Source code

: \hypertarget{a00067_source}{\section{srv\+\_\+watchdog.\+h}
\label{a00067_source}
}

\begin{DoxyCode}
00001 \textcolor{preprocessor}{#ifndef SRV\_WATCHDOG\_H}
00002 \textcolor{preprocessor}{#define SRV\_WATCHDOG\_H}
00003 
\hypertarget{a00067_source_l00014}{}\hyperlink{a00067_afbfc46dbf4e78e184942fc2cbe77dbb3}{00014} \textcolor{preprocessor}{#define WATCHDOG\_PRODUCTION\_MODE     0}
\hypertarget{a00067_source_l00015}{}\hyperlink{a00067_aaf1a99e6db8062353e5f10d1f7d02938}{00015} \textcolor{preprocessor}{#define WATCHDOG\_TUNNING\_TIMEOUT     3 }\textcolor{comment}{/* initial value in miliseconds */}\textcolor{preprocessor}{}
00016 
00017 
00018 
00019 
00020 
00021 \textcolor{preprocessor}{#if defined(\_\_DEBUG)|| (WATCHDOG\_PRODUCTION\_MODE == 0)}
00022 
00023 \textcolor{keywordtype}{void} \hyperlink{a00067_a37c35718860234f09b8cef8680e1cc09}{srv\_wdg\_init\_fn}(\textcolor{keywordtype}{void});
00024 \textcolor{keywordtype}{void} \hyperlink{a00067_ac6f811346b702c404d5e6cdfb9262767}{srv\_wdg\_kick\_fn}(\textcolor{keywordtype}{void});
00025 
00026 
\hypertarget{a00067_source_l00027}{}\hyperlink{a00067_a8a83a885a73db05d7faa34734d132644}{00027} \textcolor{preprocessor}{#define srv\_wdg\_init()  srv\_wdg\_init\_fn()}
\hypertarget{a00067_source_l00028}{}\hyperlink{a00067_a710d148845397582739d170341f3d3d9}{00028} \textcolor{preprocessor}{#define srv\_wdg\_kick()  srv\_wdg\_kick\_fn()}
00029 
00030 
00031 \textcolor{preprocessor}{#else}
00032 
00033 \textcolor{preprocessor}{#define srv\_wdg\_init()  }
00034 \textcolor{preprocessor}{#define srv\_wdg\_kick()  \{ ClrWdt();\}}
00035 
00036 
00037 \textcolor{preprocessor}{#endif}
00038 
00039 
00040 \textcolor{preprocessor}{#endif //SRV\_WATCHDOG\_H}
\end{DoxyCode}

**Aim of the task:** Select every line of the material above holding the word "keywordtype" and copy it.

**Result:**
00023 \textcolor{keywordtype}{void} \hyperlink{a00067_a37c35718860234f09b8cef8680e1cc09}{srv\_wdg\_init\_fn}(\textcolor{keywordtype}{void});
00024 \textcolor{keywordtype}{void} \hyperlink{a00067_ac6f811346b702c404d5e6cdfb9262767}{srv\_wdg\_kick\_fn}(\textcolor{keywordtype}{void});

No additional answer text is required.